In full and without change, return each entry.
•••••
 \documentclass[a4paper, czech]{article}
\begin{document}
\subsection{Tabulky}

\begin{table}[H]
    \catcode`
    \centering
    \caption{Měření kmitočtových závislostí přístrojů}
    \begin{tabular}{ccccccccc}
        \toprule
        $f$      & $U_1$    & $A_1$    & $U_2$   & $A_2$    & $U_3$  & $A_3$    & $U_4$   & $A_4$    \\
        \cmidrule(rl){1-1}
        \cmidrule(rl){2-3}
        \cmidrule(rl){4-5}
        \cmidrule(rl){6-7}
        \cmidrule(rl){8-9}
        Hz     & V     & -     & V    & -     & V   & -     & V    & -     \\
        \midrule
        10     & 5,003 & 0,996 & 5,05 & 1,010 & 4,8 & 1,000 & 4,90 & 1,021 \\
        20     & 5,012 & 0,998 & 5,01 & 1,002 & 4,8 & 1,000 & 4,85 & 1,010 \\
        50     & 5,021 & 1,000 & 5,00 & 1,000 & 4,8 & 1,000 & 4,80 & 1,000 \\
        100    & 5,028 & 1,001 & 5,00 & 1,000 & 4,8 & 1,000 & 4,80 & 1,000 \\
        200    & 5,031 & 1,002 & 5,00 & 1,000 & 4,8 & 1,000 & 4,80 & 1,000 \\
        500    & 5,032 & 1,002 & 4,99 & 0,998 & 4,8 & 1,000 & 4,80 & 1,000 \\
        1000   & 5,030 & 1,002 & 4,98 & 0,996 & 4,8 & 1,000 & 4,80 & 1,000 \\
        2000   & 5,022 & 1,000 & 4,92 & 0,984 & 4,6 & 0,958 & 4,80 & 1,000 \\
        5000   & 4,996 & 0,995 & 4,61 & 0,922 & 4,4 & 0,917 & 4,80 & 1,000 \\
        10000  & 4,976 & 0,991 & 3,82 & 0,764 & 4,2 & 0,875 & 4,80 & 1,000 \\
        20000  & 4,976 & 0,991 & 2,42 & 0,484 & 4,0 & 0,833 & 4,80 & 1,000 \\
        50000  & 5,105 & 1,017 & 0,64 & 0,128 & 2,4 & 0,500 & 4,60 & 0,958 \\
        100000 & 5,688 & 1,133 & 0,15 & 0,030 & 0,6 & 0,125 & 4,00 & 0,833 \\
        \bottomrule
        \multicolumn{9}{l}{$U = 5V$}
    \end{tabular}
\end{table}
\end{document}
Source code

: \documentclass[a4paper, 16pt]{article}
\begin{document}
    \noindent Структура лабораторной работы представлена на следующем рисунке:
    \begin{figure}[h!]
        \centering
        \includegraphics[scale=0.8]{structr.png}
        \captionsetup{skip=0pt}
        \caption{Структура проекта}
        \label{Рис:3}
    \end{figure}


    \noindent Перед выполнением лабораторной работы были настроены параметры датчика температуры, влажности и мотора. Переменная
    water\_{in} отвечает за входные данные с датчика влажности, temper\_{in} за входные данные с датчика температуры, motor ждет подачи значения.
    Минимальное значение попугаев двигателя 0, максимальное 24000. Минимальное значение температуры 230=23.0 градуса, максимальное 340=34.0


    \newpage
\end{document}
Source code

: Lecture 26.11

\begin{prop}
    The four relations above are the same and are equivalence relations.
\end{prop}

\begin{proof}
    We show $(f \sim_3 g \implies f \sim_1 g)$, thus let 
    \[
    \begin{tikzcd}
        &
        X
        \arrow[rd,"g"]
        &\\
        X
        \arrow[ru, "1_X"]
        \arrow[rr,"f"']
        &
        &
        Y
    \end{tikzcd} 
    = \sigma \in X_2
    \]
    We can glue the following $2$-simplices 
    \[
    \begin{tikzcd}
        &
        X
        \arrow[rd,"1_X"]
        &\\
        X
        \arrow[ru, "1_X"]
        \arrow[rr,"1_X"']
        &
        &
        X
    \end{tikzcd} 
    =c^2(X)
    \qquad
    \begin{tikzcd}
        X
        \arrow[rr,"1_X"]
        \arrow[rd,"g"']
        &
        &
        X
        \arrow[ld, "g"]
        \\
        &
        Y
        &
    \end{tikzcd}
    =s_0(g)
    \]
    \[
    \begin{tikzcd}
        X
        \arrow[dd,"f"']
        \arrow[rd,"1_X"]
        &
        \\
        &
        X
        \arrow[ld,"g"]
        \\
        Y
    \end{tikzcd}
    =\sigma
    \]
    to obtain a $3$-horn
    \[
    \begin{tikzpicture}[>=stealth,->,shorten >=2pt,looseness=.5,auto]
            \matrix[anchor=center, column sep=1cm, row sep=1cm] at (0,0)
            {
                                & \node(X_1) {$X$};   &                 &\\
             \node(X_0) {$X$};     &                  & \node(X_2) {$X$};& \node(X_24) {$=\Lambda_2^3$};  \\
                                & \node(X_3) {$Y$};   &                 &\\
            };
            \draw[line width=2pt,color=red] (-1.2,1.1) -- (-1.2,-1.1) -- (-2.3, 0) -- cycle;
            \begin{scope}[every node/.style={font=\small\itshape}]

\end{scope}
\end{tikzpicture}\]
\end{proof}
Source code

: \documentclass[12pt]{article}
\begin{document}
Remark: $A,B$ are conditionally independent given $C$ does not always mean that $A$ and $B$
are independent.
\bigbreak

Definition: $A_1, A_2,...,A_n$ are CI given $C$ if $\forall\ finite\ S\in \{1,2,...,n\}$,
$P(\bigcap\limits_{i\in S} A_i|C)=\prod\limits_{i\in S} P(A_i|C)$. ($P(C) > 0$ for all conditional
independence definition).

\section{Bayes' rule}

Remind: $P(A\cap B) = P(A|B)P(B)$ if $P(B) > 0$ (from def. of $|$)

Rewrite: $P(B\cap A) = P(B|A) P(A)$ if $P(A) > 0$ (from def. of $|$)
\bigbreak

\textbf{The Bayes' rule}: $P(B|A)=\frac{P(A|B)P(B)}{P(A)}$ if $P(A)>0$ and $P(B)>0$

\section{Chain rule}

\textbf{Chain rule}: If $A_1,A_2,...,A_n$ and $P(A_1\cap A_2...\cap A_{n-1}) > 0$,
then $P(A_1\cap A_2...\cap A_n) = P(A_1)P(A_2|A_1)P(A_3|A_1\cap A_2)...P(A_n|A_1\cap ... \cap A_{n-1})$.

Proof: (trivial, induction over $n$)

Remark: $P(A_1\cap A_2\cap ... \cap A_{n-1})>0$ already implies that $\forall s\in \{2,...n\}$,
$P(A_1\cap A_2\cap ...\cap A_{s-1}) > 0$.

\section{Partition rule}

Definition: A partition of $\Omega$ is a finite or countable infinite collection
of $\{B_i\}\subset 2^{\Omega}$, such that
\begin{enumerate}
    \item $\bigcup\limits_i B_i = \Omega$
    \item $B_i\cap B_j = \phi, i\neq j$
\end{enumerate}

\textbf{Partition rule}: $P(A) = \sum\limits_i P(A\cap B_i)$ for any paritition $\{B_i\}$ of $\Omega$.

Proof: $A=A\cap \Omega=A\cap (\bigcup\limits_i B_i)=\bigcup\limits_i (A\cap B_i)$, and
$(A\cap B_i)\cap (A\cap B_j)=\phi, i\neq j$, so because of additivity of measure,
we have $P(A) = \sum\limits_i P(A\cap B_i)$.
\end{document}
•••••
» **ANSWER TO THE EXERCISE**
 \documentclass[a4paper, czech]{article}
\begin{document}
\subsection{Tabulky}

\begin{table}[H]
    \catcode`
    \centering
    \caption{Měření kmitočtových závislostí přístrojů}
    \begin{tabular}{ccccccccc}
        \toprule
        $f$      & $U_1$    & $A_1$    & $U_2$   & $A_2$    & $U_3$  & $A_3$    & $U_4$   & $A_4$    \\
        \cmidrule(rl){1-1}
        \cmidrule(rl){2-3}
        \cmidrule(rl){4-5}
        \cmidrule(rl){6-7}
        \cmidrule(rl){8-9}
        Hz     & V     & -     & V    & -     & V   & -     & V    & -     \\
        \midrule
        10     & 5,003 & 0,996 & 5,05 & 1,010 & 4,8 & 1,000 & 4,90 & 1,021 \\
        20     & 5,012 & 0,998 & 5,01 & 1,002 & 4,8 & 1,000 & 4,85 & 1,010 \\
        50     & 5,021 & 1,000 & 5,00 & 1,000 & 4,8 & 1,000 & 4,80 & 1,000 \\
        100    & 5,028 & 1,001 & 5,00 & 1,000 & 4,8 & 1,000 & 4,80 & 1,000 \\
        200    & 5,031 & 1,002 & 5,00 & 1,000 & 4,8 & 1,000 & 4,80 & 1,000 \\
        500    & 5,032 & 1,002 & 4,99 & 0,998 & 4,8 & 1,000 & 4,80 & 1,000 \\
        1000   & 5,030 & 1,002 & 4,98 & 0,996 & 4,8 & 1,000 & 4,80 & 1,000 \\
        2000   & 5,022 & 1,000 & 4,92 & 0,984 & 4,6 & 0,958 & 4,80 & 1,000 \\
        5000   & 4,996 & 0,995 & 4,61 & 0,922 & 4,4 & 0,917 & 4,80 & 1,000 \\
        10000  & 4,976 & 0,991 & 3,82 & 0,764 & 4,2 & 0,875 & 4,80 & 1,000 \\
        20000  & 4,976 & 0,991 & 2,42 & 0,484 & 4,0 & 0,833 & 4,80 & 1,000 \\
        50000  & 5,105 & 1,017 & 0,64 & 0,128 & 2,4 & 0,500 & 4,60 & 0,958 \\
        100000 & 5,688 & 1,133 & 0,15 & 0,030 & 0,6 & 0,125 & 4,00 & 0,833 \\
        \bottomrule
        \multicolumn{9}{l}{$U = 5V$}
    \end{tabular}
\end{table}
\end{document}
Source code

: \documentclass[a4paper, 16pt]{article}
\begin{document}
    \noindent Структура лабораторной работы представлена на следующем рисунке:
    \begin{figure}[h!]
        \centering
        \includegraphics[scale=0.8]{structr.png}
        \captionsetup{skip=0pt}
        \caption{Структура проекта}
        \label{Рис:3}
    \end{figure}


    \noindent Перед выполнением лабораторной работы были настроены параметры датчика температуры, влажности и мотора. Переменная
    water\_{in} отвечает за входные данные с датчика влажности, temper\_{in} за входные данные с датчика температуры, motor ждет подачи значения.
    Минимальное значение попугаев двигателя 0, максимальное 24000. Минимальное значение температуры 230=23.0 градуса, максимальное 340=34.0


    \newpage
\end{document}
Source code

: Lecture 26.11

\begin{prop}
    The four relations above are the same and are equivalence relations.
\end{prop}

\begin{proof}
    We show $(f \sim_3 g \implies f \sim_1 g)$, thus let 
    \[
    \begin{tikzcd}
        &
        X
        \arrow[rd,"g"]
        &\\
        X
        \arrow[ru, "1_X"]
        \arrow[rr,"f"']
        &
        &
        Y
    \end{tikzcd} 
    = \sigma \in X_2
    \]
    We can glue the following $2$-simplices 
    \[
    \begin{tikzcd}
        &
        X
        \arrow[rd,"1_X"]
        &\\
        X
        \arrow[ru, "1_X"]
        \arrow[rr,"1_X"']
        &
        &
        X
    \end{tikzcd} 
    =c^2(X)
    \qquad
    \begin{tikzcd}
        X
        \arrow[rr,"1_X"]
        \arrow[rd,"g"']
        &
        &
        X
        \arrow[ld, "g"]
        \\
        &
        Y
        &
    \end{tikzcd}
    =s_0(g)
    \]
    \[
    \begin{tikzcd}
        X
        \arrow[dd,"f"']
        \arrow[rd,"1_X"]
        &
        \\
        &
        X
        \arrow[ld,"g"]
        \\
        Y
    \end{tikzcd}
    =\sigma
    \]
    to obtain a $3$-horn
    \[
    \begin{tikzpicture}[>=stealth,->,shorten >=2pt,looseness=.5,auto]
            \matrix[anchor=center, column sep=1cm, row sep=1cm] at (0,0)
            {
                                & \node(X_1) {$X$};   &                 &\\
             \node(X_0) {$X$};     &                  & \node(X_2) {$X$};& \node(X_24) {$=\Lambda_2^3$};  \\
                                & \node(X_3) {$Y$};   &                 &\\
            };
            \draw[line width=2pt,color=red] (-1.2,1.1) -- (-1.2,-1.1) -- (-2.3, 0) -- cycle;
            \begin{scope}[every node/.style={font=\small\itshape}]

\end{scope}
\end{tikzpicture}\]
\end{proof}
Source code

: \documentclass[12pt]{article}
\begin{document}
Remark: $A,B$ are conditionally independent given $C$ does not always mean that $A$ and $B$
are independent.
\bigbreak

Definition: $A_1, A_2,...,A_n$ are CI given $C$ if $\forall\ finite\ S\in \{1,2,...,n\}$,
$P(\bigcap\limits_{i\in S} A_i|C)=\prod\limits_{i\in S} P(A_i|C)$. ($P(C) > 0$ for all conditional
independence definition).

\section{Bayes' rule}

Remind: $P(A\cap B) = P(A|B)P(B)$ if $P(B) > 0$ (from def. of $|$)

Rewrite: $P(B\cap A) = P(B|A) P(A)$ if $P(A) > 0$ (from def. of $|$)
\bigbreak

\textbf{The Bayes' rule}: $P(B|A)=\frac{P(A|B)P(B)}{P(A)}$ if $P(A)>0$ and $P(B)>0$

\section{Chain rule}

\textbf{Chain rule}: If $A_1,A_2,...,A_n$ and $P(A_1\cap A_2...\cap A_{n-1}) > 0$,
then $P(A_1\cap A_2...\cap A_n) = P(A_1)P(A_2|A_1)P(A_3|A_1\cap A_2)...P(A_n|A_1\cap ... \cap A_{n-1})$.

Proof: (trivial, induction over $n$)

Remark: $P(A_1\cap A_2\cap ... \cap A_{n-1})>0$ already implies that $\forall s\in \{2,...n\}$,
$P(A_1\cap A_2\cap ...\cap A_{s-1}) > 0$.

\section{Partition rule}

Definition: A partition of $\Omega$ is a finite or countable infinite collection
of $\{B_i\}\subset 2^{\Omega}$, such that
\begin{enumerate}
    \item $\bigcup\limits_i B_i = \Omega$
    \item $B_i\cap B_j = \phi, i\neq j$
\end{enumerate}

\textbf{Partition rule}: $P(A) = \sum\limits_i P(A\cap B_i)$ for any paritition $\{B_i\}$ of $\Omega$.

Proof: $A=A\cap \Omega=A\cap (\bigcup\limits_i B_i)=\bigcup\limits_i (A\cap B_i)$, and
$(A\cap B_i)\cap (A\cap B_j)=\phi, i\neq j$, so because of additivity of measure,
we have $P(A) = \sum\limits_i P(A\cap B_i)$.
\end{document}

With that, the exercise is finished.